Federico Fossa von der Flüchtlingsagentur der Vereinten Nationen UNHCR

Zudem „sorgen“ sich die Vertreter des organisierten Verbrechens auch direkt um die Flüchtlinge. Vor allem Frauen werden angesprochen, auf dem illegalen Arbeitsmarkt vermittelt oder in die Prostitution getrieben. Ein großes Geschäftsfeld scheint auch der Markt illegaler Adoptionen solcher Kinder zu sein, die im großen Flüchtlingsstrom untergehen und verschwinden. Darüber berichtete Federico Fossa von der Flüchtlingsagentur der Vereinten Nationen UNHCR. Nach Fossa sind bereits jetzt „die Spuren Hunderter ukrainischer Frauen und ihrer Kinder verloren“. Während die vor allem jungen Frauen zur illegalen Prostitution angehalten werden, verschwinden ihre von ihnen getrennten Kinder auf einem internationalen Adoptionsmarkt. Das Hohe Flüchtlingskommissariat appelliert an alle europäischen Staaten, ein sofortiges Adoptionsmoratorium einzuleiten.
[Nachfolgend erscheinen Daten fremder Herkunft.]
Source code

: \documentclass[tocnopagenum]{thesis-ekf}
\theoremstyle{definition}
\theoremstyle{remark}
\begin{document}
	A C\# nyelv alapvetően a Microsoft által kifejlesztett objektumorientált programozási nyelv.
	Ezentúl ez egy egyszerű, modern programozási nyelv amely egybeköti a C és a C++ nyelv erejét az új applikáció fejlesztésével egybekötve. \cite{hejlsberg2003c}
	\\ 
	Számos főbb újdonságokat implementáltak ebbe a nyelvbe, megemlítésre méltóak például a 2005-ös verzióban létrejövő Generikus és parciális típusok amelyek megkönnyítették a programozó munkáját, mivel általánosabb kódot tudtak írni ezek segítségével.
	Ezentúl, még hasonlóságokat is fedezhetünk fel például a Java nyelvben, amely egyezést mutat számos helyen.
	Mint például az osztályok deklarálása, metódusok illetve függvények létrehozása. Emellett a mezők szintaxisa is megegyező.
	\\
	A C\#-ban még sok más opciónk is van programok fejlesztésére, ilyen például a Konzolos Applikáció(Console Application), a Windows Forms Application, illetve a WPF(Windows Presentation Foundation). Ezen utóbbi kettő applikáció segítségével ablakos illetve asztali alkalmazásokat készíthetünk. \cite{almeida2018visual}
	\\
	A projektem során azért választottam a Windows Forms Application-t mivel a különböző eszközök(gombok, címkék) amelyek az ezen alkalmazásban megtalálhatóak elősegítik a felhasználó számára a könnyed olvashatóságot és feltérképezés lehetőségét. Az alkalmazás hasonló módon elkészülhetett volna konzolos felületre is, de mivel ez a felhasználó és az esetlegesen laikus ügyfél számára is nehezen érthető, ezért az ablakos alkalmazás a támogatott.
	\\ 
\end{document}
Italiens Justizministerin Marta Cartabia erklärte, die Regierung sei sich bewusst, dass die organisierte Kriminalität versuchen wird, den Ukrainekonflikt im internationalen Kontext zu nutzen. Dagegen müsse man eine Präventivstrategie erarbeiten, meint auch Staatsanwalt Cafiero de Roha. „Weil die Mafien immer nach vorne blicken: Während wir an das denken, was heute passiert, arbeiten sie bereits an dem, was morgen passieren wird.“

Je länger der Krieg in der Ukraine andauert, desto stärker werden sich die Clans in die Geschäfte einbinden, so befürchten die italienischen Ermittler.